▶ EXERCISE OBJECTIVE:
Go through the records and report each line holding the string "files".
* * *
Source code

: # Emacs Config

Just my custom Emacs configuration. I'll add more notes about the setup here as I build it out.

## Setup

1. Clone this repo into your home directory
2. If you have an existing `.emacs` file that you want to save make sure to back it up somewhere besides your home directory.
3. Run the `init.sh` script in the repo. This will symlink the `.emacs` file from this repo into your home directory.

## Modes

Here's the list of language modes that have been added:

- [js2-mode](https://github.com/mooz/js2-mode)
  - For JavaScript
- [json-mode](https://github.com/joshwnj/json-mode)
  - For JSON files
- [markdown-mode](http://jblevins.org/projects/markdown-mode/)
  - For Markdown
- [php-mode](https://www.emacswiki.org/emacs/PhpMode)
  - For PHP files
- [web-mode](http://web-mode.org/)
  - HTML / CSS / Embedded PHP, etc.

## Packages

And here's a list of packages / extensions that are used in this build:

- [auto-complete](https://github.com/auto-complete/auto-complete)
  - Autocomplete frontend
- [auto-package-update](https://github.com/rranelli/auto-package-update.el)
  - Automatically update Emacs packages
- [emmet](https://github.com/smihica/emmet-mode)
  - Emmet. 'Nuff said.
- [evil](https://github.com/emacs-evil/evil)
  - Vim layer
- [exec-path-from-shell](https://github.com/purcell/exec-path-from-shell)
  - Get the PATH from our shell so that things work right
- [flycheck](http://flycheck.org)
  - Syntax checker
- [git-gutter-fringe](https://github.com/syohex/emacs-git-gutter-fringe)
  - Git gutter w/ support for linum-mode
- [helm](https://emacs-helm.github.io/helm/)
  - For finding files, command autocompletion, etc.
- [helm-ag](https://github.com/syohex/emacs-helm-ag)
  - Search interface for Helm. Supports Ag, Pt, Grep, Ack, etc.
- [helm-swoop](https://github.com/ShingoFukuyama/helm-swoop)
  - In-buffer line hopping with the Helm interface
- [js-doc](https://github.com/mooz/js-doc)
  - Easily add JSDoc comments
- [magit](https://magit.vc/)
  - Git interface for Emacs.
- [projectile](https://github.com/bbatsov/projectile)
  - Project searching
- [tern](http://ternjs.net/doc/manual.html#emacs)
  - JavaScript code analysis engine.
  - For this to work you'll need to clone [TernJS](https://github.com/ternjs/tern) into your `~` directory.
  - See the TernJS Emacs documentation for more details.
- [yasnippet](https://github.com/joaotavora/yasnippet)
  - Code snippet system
* * *
▶ RESULT OF THIS TASK:
  - For JSON files
  - For PHP files
  - For finding files, command autocompletion, etc.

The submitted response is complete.